All-rounder Malcolm Scott continues his sporting autobiography.

Life was pretty good for a time, but it seems there was always something that crops up to change things. This time it was Grays going into partnership with a boot and shoe firm in Leicester. They had developed a new soccer boot with two tie-ups, one on top of the other which meant tying up two laces per boot.

A meeting was arranged in Cambridge to discuss the pros and cons of selling this boot alongside our other products and I was invited to attend. Everyone had their say and in true north country fashion I said what I thought. I commented that most football boots were bought by Saturday and Sunday afternoon amateurs and although the boots were of good leather and comfortable, I couldn't see masses buying a boot that needed to have two tie-ups. There was silence as my comments went down like a lead balloon.
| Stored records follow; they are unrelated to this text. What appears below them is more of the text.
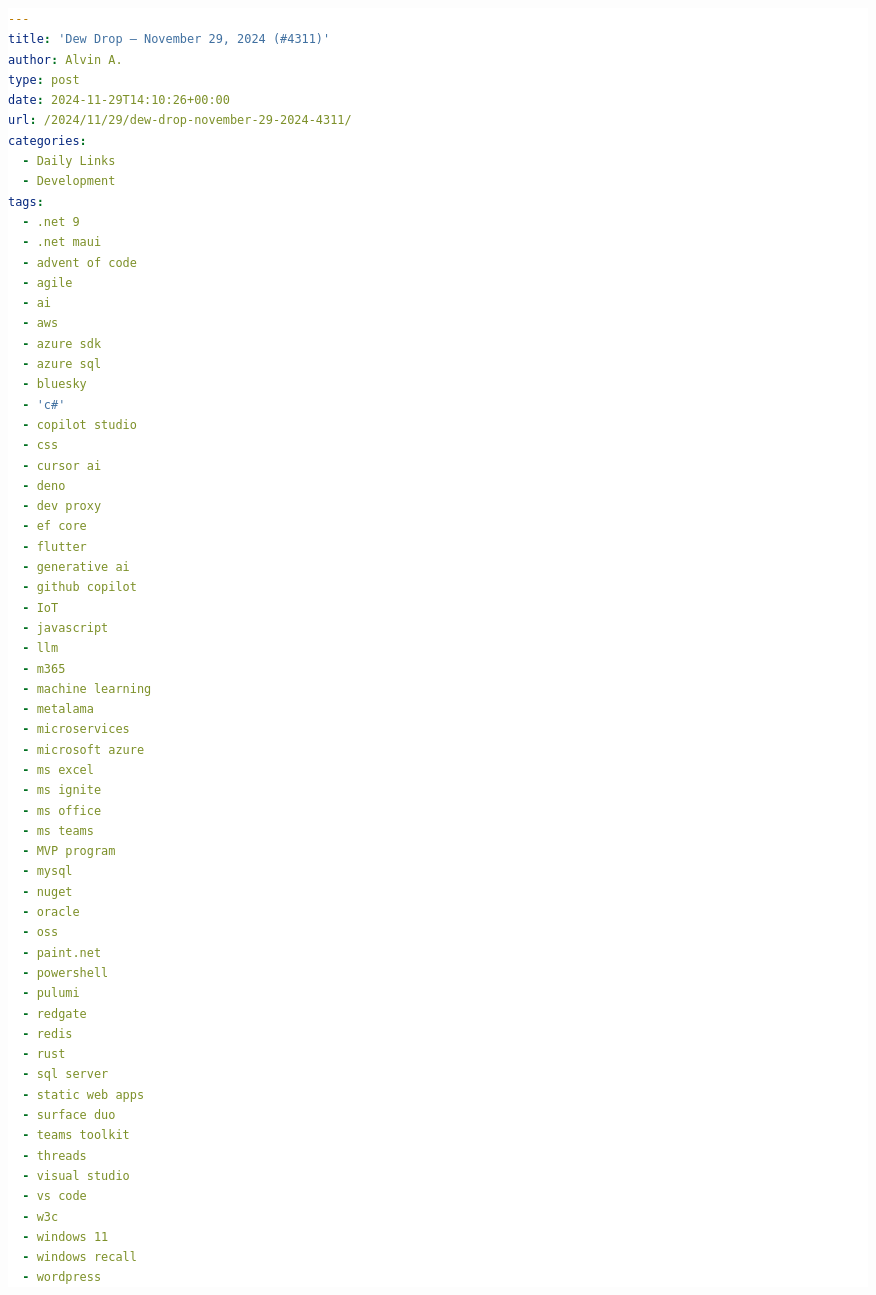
 ```yaml
---
title: 'Dew Drop – November 29, 2024 (#4311)'
author: Alvin A.
type: post
date: 2024-11-29T14:10:26+00:00
url: /2024/11/29/dew-drop-november-29-2024-4311/
categories:
  - Daily Links
  - Development
tags:
  - .net 9
  - .net maui
  - advent of code
  - agile
  - ai
  - aws
  - azure sdk
  - azure sql
  - bluesky
  - 'c#'
  - copilot studio
  - css
  - cursor ai
  - deno
  - dev proxy
  - ef core
  - flutter
  - generative ai
  - github copilot
  - IoT
  - javascript
  - llm
  - m365
  - machine learning
  - metalama
  - microservices
  - microsoft azure
  - ms excel
  - ms ignite
  - ms office
  - ms teams
  - MVP program
  - mysql
  - nuget
  - oracle
  - oss
  - paint.net
  - powershell
  - pulumi
  - redgate
  - redis
  - rust
  - sql server
  - static web apps
  - surface duo
  - teams toolkit
  - threads
  - visual studio
  - vs code
  - w3c
  - windows 11
  - windows recall
  - wordpress
```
The Sales Manager remarked "that he thought my comments were negative and not very helpful." I replied "I thought you wanted an honest opinion?" We agreed to disagree, and the meeting continued.

However, in spite of my comments, Grays took the contract and now in the back of my car I had dozens of football boots to sell. My area was from Kent to Cornwall and included everything south of the M4 - a large area which entailed a lot of travelling. At the first pitch on my rounds the boots went very well to our regular customers and I took many orders. The second time around was very different, I didn't even have to get the boots out of the car. The owners of most sports shops just pointed to the shelves; the months had passed and the boots were still there.
One shop in Walton on Thames had bought a huge amount from me on my last visit a few months ago and he told me what he thought of the boots.

From that point my job as a salesman went downhill. At the same time, Mary and I had spent a night 'camping' in the car to put our name on a new house we had chosen in Bognor Regis. We now had a problem. After much discussion I handed in my notice and we withdrew our offer for the house. My two years of travelling in the South were over and Mary and I were together again. The downside was she was now the only readwinner.

I was unemployed for a short period and while looking for another job I remembered the words of the Head at the Royal Wolverhampton School. "Come back if your job doesn't work out" he had said. So I did and true to his word he welcomed me back with open arms.

This time Mary and I moved and found a house near the school where we made some good friends. Alan and Sue Morgan and Barry and Trish Oldham. Whilst working at the Royal Wolverhampton School I was asked by Walsall Cricket Club if I would play for them alongside Tony Durose, another ex-Northamptonshire player, who was their professional. I was pleased to accept.

So followed two years of very enjoyable Saturday cricket at their Gorway ground. The Birmingham league is a very competitive one, but Walsall, led by Captain Peter Godwin, was up there with the best of them. The club was very enthusiastic and really enjoyed their cricket. With good hard wickets and batting up the order I averaged over 30 in both seasons and took a few wickets.